That’s cool Haso.
Thanks for posting this solution. This happened to one of my app servers on weekly server maintenance during Memorial Day weekend. Like everyone said, it does not make sense. The one app server with the problem runs the task agent. Before this fix, I could get the TEST environment up and running by stop,start, app pool, and stop,start task agent. The LIVE would not allow the Admin Console to connect. The task agent never started. Recycle IIS did not help.
This fix has LIVE running now. 2023.2.11 on prem.
So has anyone find a solution to this? We are facing exactly the same issue on a new 2024.1 installation on windows server 2022.
Try - Launch Epicor and login even if the Admin Console says 500, it may require Conversion Workbench to be ran and then come back to the Admin Console. I had it on 2024.1 (False Error). After Conversion Workbench the Admin Console worked fine. Not sure why that is perhaps due to the ICECommon Database.
On the server itself, we redeployed our app server in the administrative console.
This worked for us.
This is common error IIS provides, so “THIS” can be anything, you need to look into additional error information to solve your problem.
Thank you everyone for the replies. By “this” i meant we are getting the same error as @chaddb
even though we created an empty and train database with no errors and every connection is testing OK on EAC. We can even regenerate those Databases with no errors. But the App server is simply not connecting. The client is also producing the same error when we tried to connect so it does not seem like a fault EAC error (it works that way sometimes).
Client is connecting to appserver, not to database directly, so it is the same error in AppServer.
I assume EAC and App Server are on the same machine? Check if connection string is correct in Host.config. If you use intergrated security, maybe change account for application pool so it has access to SQL.
Have you restarted your whole server?

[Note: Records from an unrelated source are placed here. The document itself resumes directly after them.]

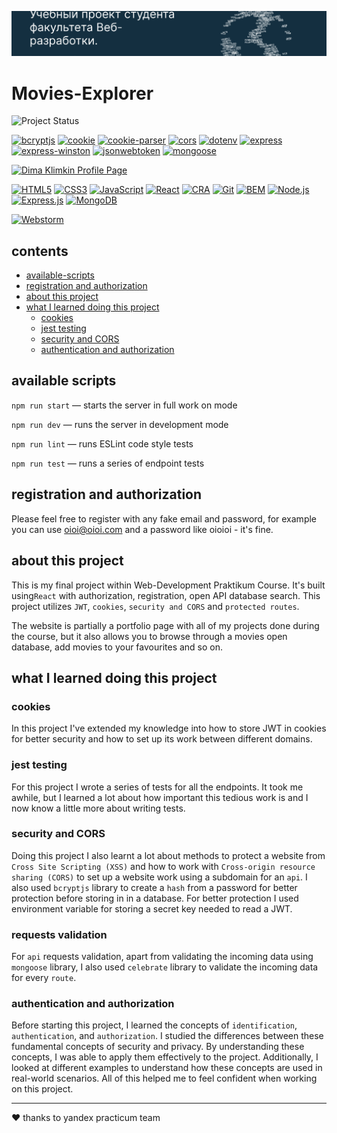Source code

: [![cover](/images/movies-explorer-readme.jpg)](https://movies.dk.nomoredomainsrocks.ru)

# Movies-Explorer
![Project Status](https://img.shields.io/badge/status-complete-lightgreen?style=flat-square)

[![bcryptjs](https://img.shields.io/npm/v/bcryptjs?style=flat-square&label=bcryptjs)](https://www.npmjs.com/package/bcryptjs)
[![cookie](https://img.shields.io/npm/v/cookie?style=flat-square&label=cookie)](https://www.npmjs.com/package/cookie)
[![cookie-parser](https://img.shields.io/npm/v/cookie-parser?style=flat-square&label=cookie-parser)](https://www.npmjs.com/package/cookie-parser)
[![cors](https://img.shields.io/npm/v/cors?style=flat-square&label=cors)](https://www.npmjs.com/package/cors)
[![dotenv](https://img.shields.io/npm/v/dotenv?style=flat-square&label=dotenv)](https://www.npmjs.com/package/dotenv)
[![express](https://img.shields.io/npm/v/express?style=flat-square&label=express)](https://www.npmjs.com/package/express)
[![express-winston](https://img.shields.io/npm/v/express-winston?style=flat-square&label=express-winston)](https://www.npmjs.com/package/express-winston)
[![jsonwebtoken](https://img.shields.io/npm/v/jsonwebtoken?style=flat-square&label=jsonwebtoken)](https://www.npmjs.com/package/jsonwebtoken)
[![mongoose](https://img.shields.io/npm/v/mongoose?style=flat-square&label=mongoose)](https://www.npmjs.com/package/mongoose)

[![Dima Klimkin Profile Page](https://img.shields.io/badge/Dima_Klimkin-f9f9f9?style=for-the-badge&logoColor=000&logo=github)](https://github.com/kobewinona)

[![HTML5](https://img.shields.io/badge/HTML5-f9f9f9?style=for-the-badge&logo=HTML5)](https://dev.w3.org/html5/spec-LC/)
[![CSS3](https://img.shields.io/badge/CSS3-f9f9f9?logoColor=264BDC&style=for-the-badge&logo=CSS3)](https://www.w3.org/TR/CSS/#css)
[![JavaScript](https://img.shields.io/badge/JavaScript-f9f9f9?style=for-the-badge&logo=JavaScript)](https://www.javascript.com)
[![React](https://img.shields.io/badge/React-f9f9f9?style=for-the-badge&logo=React)](https://react.dev)
[![CRA](https://img.shields.io/badge/CRA-f9f9f9?style=for-the-badge&logo=createreactapp)](https://create-react-app.dev)
[![Git](https://img.shields.io/badge/Git-f9f9f9?style=for-the-badge&logo=git)](https://git-scm.com) [![BEM](https://img.shields.io/badge/BEM-f9f9f9?logoColor=black&style=for-the-badge&logo=bem)](https://en.bem.info/methodology/)
[![Node.js](https://img.shields.io/badge/Node.js-f9f9f9?style=for-the-badge&logo=Node.js)](https://nodejs.org/en)
[![Express.js](https://img.shields.io/badge/Express.js-f9f9f9?style=for-the-badge&logoColor=000000&logo=Express)](https://expressjs.com)
[![MongoDB](https://img.shields.io/badge/MongoDB-f9f9f9?style=for-the-badge&logo=MongoDB)](https://www.mongodb.com)

[![Webstorm](https://img.shields.io/badge/Webstorm-f9f9f9?style=for-the-badge&logoColor=0066b8&logo=webstorm)](https://www.googleadservices.com/pagead/aclk?sa=L&ai=DChcSEwiojunJrob_AhVBkmYCHUo9CkEYABAAGgJzbQ&ae=2&ohost=www.google.com&cid=CAESbeD2s_3F28tibUacQadmzB0nEItOP3IL0oRLAm8j0strsLviP55uS6YTuBUFZQG24kmk3q8Xv2nuYCUJ8LbmJZMmihBZSh3znKnfbQqjzSE39ZO6EuHtsdu2uToYj-Wqk3zF5I7Z8d7JAC9U89k&sig=AOD64_2Kp70jUNhk8FFzOAXsp6uOTrLJZQ&q&adurl&ved=2ahUKEwjKs-PJrob_AhVRSGwGHayEAzAQ0Qx6BAgJEAE&nis=2&dct=1)

## contents

- [available-scripts](#available-scripts)
- [registration and authorization](#registration-and-authorization)
- [about this project](#about-this-project)
- [what I learned doing this project](#what-I-learned-doing-this-project)
  - [cookies](#cookies)
  - [jest testing](#jest-testing)
  - [security and CORS](#security-and-cors)
  - [authentication and authorization](#authentication-and-authorization)

## available scripts

`npm run start` — starts the server in full work on mode

`npm run dev` — runs the server in development mode

`npm run lint` — runs ESLint code style tests

`npm run test` — runs a series of endpoint tests

## registration and authorization

Please feel free to register with any fake email and password, for example you can use oioi@oioi.com and a password like oioioi - it's fine.

## about this project

This is my final project within Web-Development Praktikum Course. It's built using`React` with authorization, registration, open API database search. This project utilizes `JWT`, `cookies`, `security and CORS` and `protected routes`.

The website is partially a portfolio page with all of my projects done during the course, but it also allows you to browse through a movies open database, add movies to your favourites and so on️.

## what I learned doing this project

### cookies

In this project I've extended my knowledge into how to store JWT in cookies for better security and how to set up its work between different domains.

### jest testing

For this project I wrote a series of tests for all the endpoints. It took me awhile, but I learned a lot about how important this tedious work is and I now know a little more about writing tests.

### security and CORS

Doing this project I also learnt a lot about methods to protect a website from `Cross Site Scripting (XSS)` and how to work with `Cross-origin resource sharing (CORS)` to set up a website work using a subdomain for an `api`. I also used `bcryptjs` library to create a `hash` from a password for better protection before storing in in a database. For better protection I used environment variable for storing a secret key needed to read a JWT.

### requests validation

For `api` requests validation, apart from validating the incoming data using `mongoose` library, I also used `celebrate` library to validate the incoming data for every `route`.

### authentication and authorization

Before starting this project, I learned the concepts of `identification`, `authentication`, and `authorization`. I studied the differences between these fundamental concepts of security and privacy. By understanding these concepts, I was able to apply them effectively to the project. Additionally, I looked at different examples to understand how these concepts are used in real-world scenarios. All of this helped me to feel confident when working on this project.

---

&hearts; thanks to yandex practicum team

We see these issues where windows updates have applied updates or the .netcore hosting bundle etc has been upgraded (which happens often due to ongoing security concerns by IT)
So turns out that the IT company that provided the servers for installation is using a dynamic TCP port for SQL connection (51910). Is it possible that this might be the reason for the failed connection attempts or is it irrelevant?
It surely can. Because it is one of the reasons of that error, if you google it.